The difficulties posed by translating a text like the Monarchy are considerable. Dante's language is concise and vigorous, yet dense with philosophical implications: to find a balance between literal translation and explanatory paraphrase is a constant challenge. I have tried to keep as close to the original text as seemed consistent with modern English usage, preferring to clarify in notes rather than to stray too far from Dante's formulations, and avoiding (I hope) the ponderousness (and even occasional opacity) of some earlier versions, qualities which seem to me entirely alien to Dante's style.
The translation is based on the Latin text printed in the Cambridge Medieval Classics edition of the Monarchia, which in its turn is based on the text established by Pier Giorgio Ricci in his 1965 edition of the treatise, emended in some forty odd places. Most of these emendations do not affect the meaning: a small group of substantive changes (concentrated at the end of Book II, chapter x) is described in ‘Some proposed emendations to the text of Dante's Monarchica’, in Italian Studies 50, 1995, pp. 1–8. Where Ricci's text diverges from Rostagno's earlier edition (see Bibliographical note), the present translation will differ from earlier English versions.
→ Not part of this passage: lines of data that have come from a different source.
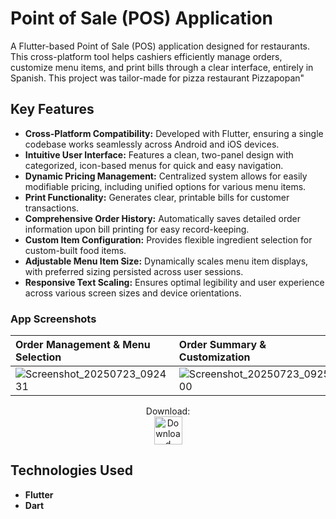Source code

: # Point of Sale (POS) Application

A Flutter-based Point of Sale (POS) application designed for restaurants. This cross-platform tool helps cashiers efficiently manage orders, customize menu items, and print bills through a clear interface, entirely in Spanish. This project was tailor-made for pizza restaurant Pizzapopan"

## Key Features

* **Cross-Platform Compatibility:** Developed with Flutter, ensuring a single codebase works seamlessly across Android and iOS devices.
* **Intuitive User Interface:** Features a clean, two-panel design with categorized, icon-based menus for quick and easy navigation.
* **Dynamic Pricing Management:** Centralized system allows for easily modifiable pricing, including unified options for various menu items.
* **Print Functionality:** Generates clear, printable bills for customer transactions.
* **Comprehensive Order History:** Automatically saves detailed order information upon bill printing for easy record-keeping.
* **Custom Item Configuration:** Provides flexible ingredient selection for custom-built food items.
* **Adjustable Menu Item Size:** Dynamically scales menu item displays, with preferred sizing persisted across user sessions.
* **Responsive Text Scaling:** Ensures optimal legibility and user experience across various screen sizes and device orientations.
  
### App Screenshots

| Order Management & Menu Selection | Order Summary & Customization |
| :-------------------------------- | :---------------------------- |
| ![Screenshot_20250723_092431](https://github.com/user-attachments/assets/725130ab-d181-4e47-8e02-fcb3ff382abb) | ![Screenshot_20250723_092500](https://github.com/user-attachments/assets/149c8de1-a695-43fb-9d8a-25d681191254) |

<div align="center">
  <p>
    Download:
    <br>
    <a href="https://github.com/ItsKillionaire/Point_of_sale_app/raw/refs/heads/main/pizzapopan_pos/app-release.apk">
      <img src="https://img.shields.io/badge/Download-APK-green?style=for-the-badge&logo=android" alt="Download Android APK" height="45">
    </a>
  </p>
</div>

## Technologies Used

* **Flutter**
* **Dart**
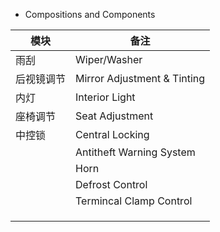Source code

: 



* Compositions and Components

| 模块       | 备注                        |
| ---------- | --------------------------- |
| 雨刮       | Wiper/Washer                |
| 后视镜调节 | Mirror Adjustment & Tinting |
| 内灯       | Interior Light              |
| 座椅调节   | Seat Adjustment             |
| 中控锁     | Central Locking             |
|            | Antitheft Warning System    |
|            | Horn                        |
|            | Defrost Control             |
|            | Termincal Clamp Control     |
|            |                             |
|            |                             |
|            |                             |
The critical edition of the Latin text of the Monarchy which I am currently preparing, and which will be published under the auspices of the Società Dantesca Italiana, will include a full critical apparatus and an exhaustive discussion of the textual situation.
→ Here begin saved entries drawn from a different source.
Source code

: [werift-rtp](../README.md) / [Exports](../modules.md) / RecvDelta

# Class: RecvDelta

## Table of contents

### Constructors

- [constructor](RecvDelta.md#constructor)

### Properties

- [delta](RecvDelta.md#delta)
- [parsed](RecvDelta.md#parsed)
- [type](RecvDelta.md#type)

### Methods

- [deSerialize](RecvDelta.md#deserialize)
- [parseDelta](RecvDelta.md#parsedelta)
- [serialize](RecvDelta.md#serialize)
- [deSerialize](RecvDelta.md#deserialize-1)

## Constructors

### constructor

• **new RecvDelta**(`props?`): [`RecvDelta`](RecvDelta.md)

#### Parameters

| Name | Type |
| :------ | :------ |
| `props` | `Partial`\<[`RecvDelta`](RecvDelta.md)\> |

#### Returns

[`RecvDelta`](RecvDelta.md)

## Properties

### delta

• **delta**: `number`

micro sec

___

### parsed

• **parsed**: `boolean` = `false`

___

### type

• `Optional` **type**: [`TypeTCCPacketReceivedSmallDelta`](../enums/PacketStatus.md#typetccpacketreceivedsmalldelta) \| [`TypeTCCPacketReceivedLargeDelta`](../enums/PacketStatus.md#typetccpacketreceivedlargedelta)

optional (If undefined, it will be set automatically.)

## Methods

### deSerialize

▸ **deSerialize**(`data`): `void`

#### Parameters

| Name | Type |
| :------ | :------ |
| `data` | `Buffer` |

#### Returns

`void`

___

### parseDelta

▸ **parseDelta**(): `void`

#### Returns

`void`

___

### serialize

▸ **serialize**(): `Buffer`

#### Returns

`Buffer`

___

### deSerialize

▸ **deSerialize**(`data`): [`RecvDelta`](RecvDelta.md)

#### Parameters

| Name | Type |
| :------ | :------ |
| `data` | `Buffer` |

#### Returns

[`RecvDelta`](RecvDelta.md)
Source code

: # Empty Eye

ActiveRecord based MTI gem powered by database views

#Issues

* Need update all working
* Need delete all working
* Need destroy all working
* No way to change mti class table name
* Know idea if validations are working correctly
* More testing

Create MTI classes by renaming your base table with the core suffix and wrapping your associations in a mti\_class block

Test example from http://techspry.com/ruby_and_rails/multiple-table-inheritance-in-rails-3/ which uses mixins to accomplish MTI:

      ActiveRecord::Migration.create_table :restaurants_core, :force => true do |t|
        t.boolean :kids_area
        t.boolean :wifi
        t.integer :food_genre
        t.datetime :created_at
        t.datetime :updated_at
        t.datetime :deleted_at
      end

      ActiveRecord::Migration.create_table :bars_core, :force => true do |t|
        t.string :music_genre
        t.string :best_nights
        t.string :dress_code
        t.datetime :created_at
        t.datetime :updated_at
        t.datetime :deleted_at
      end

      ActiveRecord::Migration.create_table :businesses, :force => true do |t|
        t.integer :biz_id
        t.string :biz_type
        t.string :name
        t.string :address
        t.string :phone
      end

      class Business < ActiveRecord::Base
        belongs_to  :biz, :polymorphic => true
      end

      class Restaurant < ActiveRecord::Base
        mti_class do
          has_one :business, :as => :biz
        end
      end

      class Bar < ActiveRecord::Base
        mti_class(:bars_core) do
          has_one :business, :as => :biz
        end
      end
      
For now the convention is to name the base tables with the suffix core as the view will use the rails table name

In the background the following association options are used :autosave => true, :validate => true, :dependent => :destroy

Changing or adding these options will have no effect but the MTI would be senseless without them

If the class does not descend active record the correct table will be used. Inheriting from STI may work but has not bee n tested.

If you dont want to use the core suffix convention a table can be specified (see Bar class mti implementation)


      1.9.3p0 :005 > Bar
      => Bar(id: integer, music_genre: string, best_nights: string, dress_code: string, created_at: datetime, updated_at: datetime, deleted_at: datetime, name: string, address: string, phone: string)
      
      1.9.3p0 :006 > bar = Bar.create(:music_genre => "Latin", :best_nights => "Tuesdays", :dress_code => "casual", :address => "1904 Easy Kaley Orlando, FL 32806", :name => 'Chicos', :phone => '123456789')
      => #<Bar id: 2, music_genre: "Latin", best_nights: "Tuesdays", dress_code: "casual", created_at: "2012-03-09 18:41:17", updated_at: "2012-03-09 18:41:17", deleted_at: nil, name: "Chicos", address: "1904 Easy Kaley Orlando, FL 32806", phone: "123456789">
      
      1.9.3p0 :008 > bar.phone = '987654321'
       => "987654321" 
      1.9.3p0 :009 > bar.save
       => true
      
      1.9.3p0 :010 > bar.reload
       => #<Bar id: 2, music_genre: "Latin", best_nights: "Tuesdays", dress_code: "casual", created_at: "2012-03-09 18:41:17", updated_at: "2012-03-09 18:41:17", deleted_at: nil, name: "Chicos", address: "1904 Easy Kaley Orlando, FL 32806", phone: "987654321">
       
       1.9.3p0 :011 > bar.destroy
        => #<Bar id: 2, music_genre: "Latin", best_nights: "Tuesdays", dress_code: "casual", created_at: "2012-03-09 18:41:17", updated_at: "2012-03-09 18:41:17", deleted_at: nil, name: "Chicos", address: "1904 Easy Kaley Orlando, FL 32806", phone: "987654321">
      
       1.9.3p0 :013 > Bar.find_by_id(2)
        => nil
Why read the Monarchy, Dante's treatise on political theory? A minor work by one of the world's great poets, written in the moribund language which he wisely rejected in favour of the vernacular when writing at full creative pressure, argued in a manner which can seem needlessly pedantic and repetitive in its procedures and its formulations, it expresses ideas which have been described as backward-looking, Utopian and even fanatical. Yet a recent book on the political thought of the period can unselfconsciously refer to the Monarchy as a masterpiece, and it is surely a text of remarkable interest. The originality and power of the political vision it embodies, the passion with which that vision is experienced and expressed, shine through the alien language and the alienating methodology. The small effort the text requires of its modern readers is amply repaid by the sense it conveys of a man passionately engaged in the political debates of his age, but equally passionate in his determination that the pressure of present concerns should not blind us to underlying principles. Only a grasp of universal truths about human beings and human life will furnish an answer to the fundamental question of how people should live together and what form of political organization best suits human nature.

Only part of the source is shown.